Exercise aim ▸ Nothing but the pictures should be dropped when the records are transcribed word for word.
[[ Extracted records open ]]
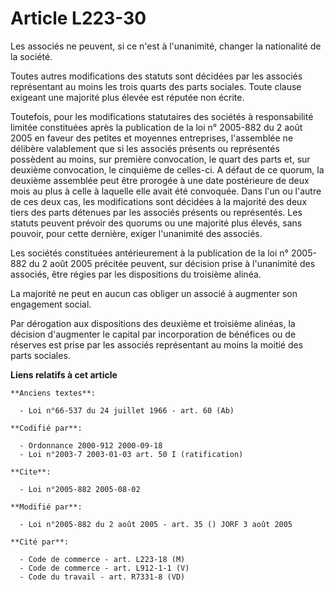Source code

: # Article L223-30

Les associés ne peuvent, si ce n'est à l'unanimité, changer la nationalité de la société.

Toutes autres modifications des statuts sont décidées par les associés représentant au moins les trois quarts des parts
sociales. Toute clause exigeant une majorité plus élevée est réputée non écrite.

Toutefois, pour les modifications statutaires des sociétés à responsabilité limitée constituées après la publication de la
loi n° 2005-882 du 2 août 2005 en faveur des petites et moyennes entreprises, l'assemblée ne délibère valablement que si les
associés présents ou représentés possèdent au moins, sur première convocation, le quart des parts et, sur deuxième
convocation, le cinquième de celles-ci. A défaut de ce quorum, la deuxième assemblée peut être prorogée à une date
postérieure de deux mois au plus à celle à laquelle elle avait été convoquée. Dans l'un ou l'autre de ces deux cas, les
modifications sont décidées à la majorité des deux tiers des parts détenues par les associés présents ou représentés. Les
statuts peuvent prévoir des quorums ou une majorité plus élevés, sans pouvoir, pour cette dernière, exiger l'unanimité des
associés.

Les sociétés constituées antérieurement à la publication de la loi n° 2005-882 du 2 août 2005 précitée peuvent, sur décision
prise à l'unanimité des associés, être régies par les dispositions du troisième alinéa.

La majorité ne peut en aucun cas obliger un associé à augmenter son engagement social.

Par dérogation aux dispositions des deuxième et troisième alinéas, la décision d'augmenter le capital par incorporation de
bénéfices ou de réserves est prise par les associés représentant au moins la moitié des parts sociales.

**Liens relatifs à cet article**

	**Anciens textes**:

	  - Loi n°66-537 du 24 juillet 1966 - art. 60 (Ab)

	**Codifié par**:

	  - Ordonnance 2000-912 2000-09-18
	  - Loi n°2003-7 2003-01-03 art. 50 I (ratification)

	**Cite**:

	  - Loi n°2005-882 2005-08-02

	**Modifié par**:

	  - Loi n°2005-882 du 2 août 2005 - art. 35 () JORF 3 août 2005

	**Cité par**:

	  - Code de commerce - art. L223-18 (M)
	  - Code de commerce - art. L912-1-1 (V)
	  - Code du travail - art. R7331-8 (VD)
[[ Extracted records closed ]]
Reply ▸
Source code

: # Article L223-30

Les associés ne peuvent, si ce n'est à l'unanimité, changer la nationalité de la société.

Toutes autres modifications des statuts sont décidées par les associés représentant au moins les trois quarts des parts
sociales. Toute clause exigeant une majorité plus élevée est réputée non écrite.

Toutefois, pour les modifications statutaires des sociétés à responsabilité limitée constituées après la publication de la
loi n° 2005-882 du 2 août 2005 en faveur des petites et moyennes entreprises, l'assemblée ne délibère valablement que si les
associés présents ou représentés possèdent au moins, sur première convocation, le quart des parts et, sur deuxième
convocation, le cinquième de celles-ci. A défaut de ce quorum, la deuxième assemblée peut être prorogée à une date
postérieure de deux mois au plus à celle à laquelle elle avait été convoquée. Dans l'un ou l'autre de ces deux cas, les
modifications sont décidées à la majorité des deux tiers des parts détenues par les associés présents ou représentés. Les
statuts peuvent prévoir des quorums ou une majorité plus élevés, sans pouvoir, pour cette dernière, exiger l'unanimité des
associés.

Les sociétés constituées antérieurement à la publication de la loi n° 2005-882 du 2 août 2005 précitée peuvent, sur décision
prise à l'unanimité des associés, être régies par les dispositions du troisième alinéa.

La majorité ne peut en aucun cas obliger un associé à augmenter son engagement social.

Par dérogation aux dispositions des deuxième et troisième alinéas, la décision d'augmenter le capital par incorporation de
bénéfices ou de réserves est prise par les associés représentant au moins la moitié des parts sociales.

**Liens relatifs à cet article**

	**Anciens textes**:

	  - Loi n°66-537 du 24 juillet 1966 - art. 60 (Ab)

	**Codifié par**:

	  - Ordonnance 2000-912 2000-09-18
	  - Loi n°2003-7 2003-01-03 art. 50 I (ratification)

	**Cite**:

	  - Loi n°2005-882 2005-08-02

	**Modifié par**:

	  - Loi n°2005-882 du 2 août 2005 - art. 35 () JORF 3 août 2005

	**Cité par**:

	  - Code de commerce - art. L223-18 (M)
	  - Code de commerce - art. L912-1-1 (V)
	  - Code du travail - art. R7331-8 (VD)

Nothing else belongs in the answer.